Berkeley Lab Technology for Speeding up Searches of Large Databases Wins R&D 100 Award
July 21, 2008
Contact: Jon Bashor, email@example.com, 510-486-5849510-486-5849
BERKELEY, Calif.—An indexing technology developed by researchers at Lawrence Berkeley National Laboratory which allows users to search massive datasets up to 40 times faster has been recognized with a 2008 R&D 100 award.
The award, presented by R&D Magazine, “provides a mark of excellence known to industry, government, and academia as proof that the product is one of the most innovative ideas of the year.” The awards will be presented at a special ceremony in Chicago in October.
FastBit was developed by Kesheng “John” Wu, Arie Shoshani, Ekow Otoo, and Kurt Stockinger of the Scientific Data Management Group in Berkeley Lab’s Computational Research Division.

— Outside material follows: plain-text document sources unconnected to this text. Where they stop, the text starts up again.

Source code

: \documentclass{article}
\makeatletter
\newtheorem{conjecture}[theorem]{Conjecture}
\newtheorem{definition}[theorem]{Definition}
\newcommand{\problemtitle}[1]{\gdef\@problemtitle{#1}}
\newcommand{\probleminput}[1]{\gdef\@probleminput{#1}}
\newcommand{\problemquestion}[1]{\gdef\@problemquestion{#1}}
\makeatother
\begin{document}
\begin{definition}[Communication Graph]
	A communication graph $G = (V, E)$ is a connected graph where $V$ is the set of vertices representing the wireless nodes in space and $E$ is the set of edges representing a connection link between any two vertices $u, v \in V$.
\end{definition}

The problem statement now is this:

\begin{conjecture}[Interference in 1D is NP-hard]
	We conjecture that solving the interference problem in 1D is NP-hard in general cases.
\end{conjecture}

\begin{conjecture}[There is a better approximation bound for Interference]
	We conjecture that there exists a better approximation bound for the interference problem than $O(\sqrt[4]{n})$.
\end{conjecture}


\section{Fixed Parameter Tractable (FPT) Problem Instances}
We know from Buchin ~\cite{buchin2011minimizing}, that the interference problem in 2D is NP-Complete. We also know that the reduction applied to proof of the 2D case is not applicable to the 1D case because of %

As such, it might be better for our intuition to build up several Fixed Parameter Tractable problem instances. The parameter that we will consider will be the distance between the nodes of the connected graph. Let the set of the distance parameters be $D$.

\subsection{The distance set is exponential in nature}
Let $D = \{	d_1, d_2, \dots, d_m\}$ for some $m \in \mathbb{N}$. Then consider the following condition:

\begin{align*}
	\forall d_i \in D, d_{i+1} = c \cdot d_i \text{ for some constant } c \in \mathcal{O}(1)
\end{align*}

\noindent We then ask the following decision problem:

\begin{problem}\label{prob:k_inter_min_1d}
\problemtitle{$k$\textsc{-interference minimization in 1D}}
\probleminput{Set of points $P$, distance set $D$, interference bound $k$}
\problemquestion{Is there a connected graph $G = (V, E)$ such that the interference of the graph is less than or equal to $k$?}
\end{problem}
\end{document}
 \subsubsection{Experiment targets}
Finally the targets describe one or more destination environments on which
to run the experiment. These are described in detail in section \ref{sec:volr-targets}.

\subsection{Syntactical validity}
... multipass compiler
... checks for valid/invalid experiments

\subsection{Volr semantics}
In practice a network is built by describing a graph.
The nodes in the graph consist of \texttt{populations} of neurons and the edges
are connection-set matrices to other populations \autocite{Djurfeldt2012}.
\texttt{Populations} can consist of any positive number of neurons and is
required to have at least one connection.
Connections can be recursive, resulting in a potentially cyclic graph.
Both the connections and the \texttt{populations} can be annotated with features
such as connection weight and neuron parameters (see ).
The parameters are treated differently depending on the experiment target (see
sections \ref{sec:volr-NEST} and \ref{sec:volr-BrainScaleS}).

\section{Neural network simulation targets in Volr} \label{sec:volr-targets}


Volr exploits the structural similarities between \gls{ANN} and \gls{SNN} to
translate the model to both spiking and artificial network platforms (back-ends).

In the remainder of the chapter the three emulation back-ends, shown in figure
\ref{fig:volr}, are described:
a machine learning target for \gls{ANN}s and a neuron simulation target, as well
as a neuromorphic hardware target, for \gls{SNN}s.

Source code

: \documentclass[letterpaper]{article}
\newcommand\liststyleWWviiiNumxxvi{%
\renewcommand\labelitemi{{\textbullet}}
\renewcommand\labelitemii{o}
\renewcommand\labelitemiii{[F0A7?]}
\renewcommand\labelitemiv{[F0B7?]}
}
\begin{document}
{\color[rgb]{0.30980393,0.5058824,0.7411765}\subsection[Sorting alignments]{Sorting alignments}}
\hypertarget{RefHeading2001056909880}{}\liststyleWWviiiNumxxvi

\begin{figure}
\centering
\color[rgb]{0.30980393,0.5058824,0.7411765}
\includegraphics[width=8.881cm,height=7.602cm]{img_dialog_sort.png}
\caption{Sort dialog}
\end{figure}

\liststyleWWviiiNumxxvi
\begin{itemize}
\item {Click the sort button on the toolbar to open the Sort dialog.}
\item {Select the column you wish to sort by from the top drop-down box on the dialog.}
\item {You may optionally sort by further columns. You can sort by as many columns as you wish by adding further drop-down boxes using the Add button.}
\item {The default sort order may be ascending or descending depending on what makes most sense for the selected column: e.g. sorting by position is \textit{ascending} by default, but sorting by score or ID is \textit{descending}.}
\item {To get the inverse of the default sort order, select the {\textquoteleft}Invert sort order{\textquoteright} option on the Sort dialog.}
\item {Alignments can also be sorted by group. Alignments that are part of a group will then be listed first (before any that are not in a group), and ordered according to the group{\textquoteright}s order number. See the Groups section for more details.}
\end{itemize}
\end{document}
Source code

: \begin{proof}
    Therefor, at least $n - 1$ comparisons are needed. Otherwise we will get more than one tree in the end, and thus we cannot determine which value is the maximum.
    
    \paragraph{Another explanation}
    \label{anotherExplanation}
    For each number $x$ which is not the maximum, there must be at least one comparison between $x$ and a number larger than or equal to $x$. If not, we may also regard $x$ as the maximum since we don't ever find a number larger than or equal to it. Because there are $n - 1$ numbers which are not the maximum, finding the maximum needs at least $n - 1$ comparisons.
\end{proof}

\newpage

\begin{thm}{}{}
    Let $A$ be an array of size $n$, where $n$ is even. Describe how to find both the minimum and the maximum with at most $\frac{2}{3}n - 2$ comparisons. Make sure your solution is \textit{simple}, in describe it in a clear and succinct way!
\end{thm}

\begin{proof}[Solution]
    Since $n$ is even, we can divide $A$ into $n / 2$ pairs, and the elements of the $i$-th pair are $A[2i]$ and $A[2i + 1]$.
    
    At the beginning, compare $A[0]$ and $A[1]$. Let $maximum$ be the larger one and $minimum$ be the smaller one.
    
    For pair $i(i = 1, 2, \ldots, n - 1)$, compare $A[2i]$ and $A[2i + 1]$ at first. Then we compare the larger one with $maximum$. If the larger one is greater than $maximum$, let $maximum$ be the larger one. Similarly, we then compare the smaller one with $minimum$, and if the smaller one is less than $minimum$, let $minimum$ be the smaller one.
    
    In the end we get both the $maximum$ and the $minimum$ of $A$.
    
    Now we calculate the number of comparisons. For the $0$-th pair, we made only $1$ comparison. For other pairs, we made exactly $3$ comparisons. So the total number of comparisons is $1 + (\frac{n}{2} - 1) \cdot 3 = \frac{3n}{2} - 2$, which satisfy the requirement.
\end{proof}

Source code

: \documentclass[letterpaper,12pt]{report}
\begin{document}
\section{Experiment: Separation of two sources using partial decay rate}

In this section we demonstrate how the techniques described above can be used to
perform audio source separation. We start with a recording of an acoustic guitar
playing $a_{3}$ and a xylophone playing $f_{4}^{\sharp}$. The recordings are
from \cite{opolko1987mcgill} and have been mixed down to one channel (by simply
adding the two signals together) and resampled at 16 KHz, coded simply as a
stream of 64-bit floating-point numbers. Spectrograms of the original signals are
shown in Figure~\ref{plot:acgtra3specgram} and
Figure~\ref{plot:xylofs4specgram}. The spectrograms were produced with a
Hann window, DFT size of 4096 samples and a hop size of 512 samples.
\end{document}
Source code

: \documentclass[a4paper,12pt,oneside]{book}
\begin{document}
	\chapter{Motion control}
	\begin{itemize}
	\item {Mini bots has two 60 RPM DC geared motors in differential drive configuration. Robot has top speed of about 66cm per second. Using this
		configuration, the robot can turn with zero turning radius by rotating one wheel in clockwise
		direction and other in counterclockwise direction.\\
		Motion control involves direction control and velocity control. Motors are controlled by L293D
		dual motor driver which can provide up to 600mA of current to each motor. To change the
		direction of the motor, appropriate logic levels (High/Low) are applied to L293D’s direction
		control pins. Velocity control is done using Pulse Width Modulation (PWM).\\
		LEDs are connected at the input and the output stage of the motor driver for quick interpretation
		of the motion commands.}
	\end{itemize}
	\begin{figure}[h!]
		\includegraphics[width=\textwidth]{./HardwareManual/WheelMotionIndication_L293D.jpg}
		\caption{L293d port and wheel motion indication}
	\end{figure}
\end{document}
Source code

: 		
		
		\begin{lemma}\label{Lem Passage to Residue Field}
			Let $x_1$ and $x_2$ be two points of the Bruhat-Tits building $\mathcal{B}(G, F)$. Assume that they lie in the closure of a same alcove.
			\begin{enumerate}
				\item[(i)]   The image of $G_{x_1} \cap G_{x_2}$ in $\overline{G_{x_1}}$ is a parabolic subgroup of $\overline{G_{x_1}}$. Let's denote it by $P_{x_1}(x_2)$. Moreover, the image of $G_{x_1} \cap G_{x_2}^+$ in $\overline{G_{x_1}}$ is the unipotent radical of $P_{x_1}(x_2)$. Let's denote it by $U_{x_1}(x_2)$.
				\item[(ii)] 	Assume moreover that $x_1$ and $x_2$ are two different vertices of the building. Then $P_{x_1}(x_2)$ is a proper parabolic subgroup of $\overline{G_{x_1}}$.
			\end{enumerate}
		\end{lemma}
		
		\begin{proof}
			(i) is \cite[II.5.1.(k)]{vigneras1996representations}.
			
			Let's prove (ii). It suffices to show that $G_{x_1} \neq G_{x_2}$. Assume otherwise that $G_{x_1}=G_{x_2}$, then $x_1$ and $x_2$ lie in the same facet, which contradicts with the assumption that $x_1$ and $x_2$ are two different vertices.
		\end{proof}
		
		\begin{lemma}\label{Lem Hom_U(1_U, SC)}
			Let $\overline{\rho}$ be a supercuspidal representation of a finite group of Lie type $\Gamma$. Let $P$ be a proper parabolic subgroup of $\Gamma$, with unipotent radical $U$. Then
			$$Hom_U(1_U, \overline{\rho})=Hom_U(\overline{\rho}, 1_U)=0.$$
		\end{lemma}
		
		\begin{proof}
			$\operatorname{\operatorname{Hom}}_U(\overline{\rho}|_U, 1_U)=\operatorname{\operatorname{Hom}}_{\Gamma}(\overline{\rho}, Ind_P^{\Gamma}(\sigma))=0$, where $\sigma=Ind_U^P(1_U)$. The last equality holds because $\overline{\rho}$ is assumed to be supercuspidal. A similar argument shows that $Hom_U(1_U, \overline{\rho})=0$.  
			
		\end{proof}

The project was supported by the Department of Energy’s Scientific Discovery through Advanced Computing program, which develops software for accelerating computational science.
“Since we began developing FastBit to help physicists search massive datasets resulting from large-scale experiments, we’ve seen an explosion of data in many other fields, too,” said John Wu, who led the project. “Since we released FastBit under an open-source license in 2007, it has attracted a lot of interest in new areas, such as network traffic data analysis, and business applications, drug discovery and web content delivery.”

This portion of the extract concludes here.